Each line holding the word "content" must appear in the answer, copied from the entries.

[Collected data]
--------------------------------------------------

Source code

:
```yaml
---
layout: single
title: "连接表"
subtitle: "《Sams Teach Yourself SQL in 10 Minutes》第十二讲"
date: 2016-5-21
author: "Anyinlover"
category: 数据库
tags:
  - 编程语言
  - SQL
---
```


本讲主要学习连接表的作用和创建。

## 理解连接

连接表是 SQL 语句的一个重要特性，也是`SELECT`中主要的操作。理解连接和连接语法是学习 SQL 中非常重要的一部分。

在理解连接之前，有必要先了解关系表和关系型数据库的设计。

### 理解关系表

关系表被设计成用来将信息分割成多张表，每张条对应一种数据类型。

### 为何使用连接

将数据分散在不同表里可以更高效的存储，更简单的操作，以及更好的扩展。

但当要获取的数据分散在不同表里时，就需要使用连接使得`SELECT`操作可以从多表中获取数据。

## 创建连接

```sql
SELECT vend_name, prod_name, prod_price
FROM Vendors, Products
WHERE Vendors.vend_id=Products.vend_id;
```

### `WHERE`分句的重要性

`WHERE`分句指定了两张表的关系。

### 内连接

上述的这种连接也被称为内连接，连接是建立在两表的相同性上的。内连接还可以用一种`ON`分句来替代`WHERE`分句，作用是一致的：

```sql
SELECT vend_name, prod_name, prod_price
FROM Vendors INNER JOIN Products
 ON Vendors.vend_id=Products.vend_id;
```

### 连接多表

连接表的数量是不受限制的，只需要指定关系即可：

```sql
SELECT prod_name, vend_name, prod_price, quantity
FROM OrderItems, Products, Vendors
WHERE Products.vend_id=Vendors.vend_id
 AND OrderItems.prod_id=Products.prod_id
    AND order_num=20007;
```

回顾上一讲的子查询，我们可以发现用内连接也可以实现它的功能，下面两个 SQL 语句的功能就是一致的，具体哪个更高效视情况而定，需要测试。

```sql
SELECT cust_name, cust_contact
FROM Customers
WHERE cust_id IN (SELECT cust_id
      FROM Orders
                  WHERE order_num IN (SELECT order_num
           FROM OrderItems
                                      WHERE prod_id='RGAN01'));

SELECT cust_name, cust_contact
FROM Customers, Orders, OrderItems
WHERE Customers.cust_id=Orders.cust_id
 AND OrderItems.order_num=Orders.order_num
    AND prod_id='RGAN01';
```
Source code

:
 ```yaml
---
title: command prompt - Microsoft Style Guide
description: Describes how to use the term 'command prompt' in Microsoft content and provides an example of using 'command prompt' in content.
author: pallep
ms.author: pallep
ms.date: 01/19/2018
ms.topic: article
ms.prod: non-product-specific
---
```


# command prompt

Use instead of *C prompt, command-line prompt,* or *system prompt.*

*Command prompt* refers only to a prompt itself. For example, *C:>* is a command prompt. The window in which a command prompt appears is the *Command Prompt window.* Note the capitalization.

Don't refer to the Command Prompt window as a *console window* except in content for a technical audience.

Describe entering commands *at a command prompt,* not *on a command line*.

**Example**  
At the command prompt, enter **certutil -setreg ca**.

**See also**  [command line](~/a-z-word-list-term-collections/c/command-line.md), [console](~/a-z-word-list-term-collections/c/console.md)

--------------------------------------------------

YOUR RESPONSE
description: Describes how to use the term 'command prompt' in Microsoft content and provides an example of using 'command prompt' in content.
Don't refer to the Command Prompt window as a *console window* except in content for a technical audience.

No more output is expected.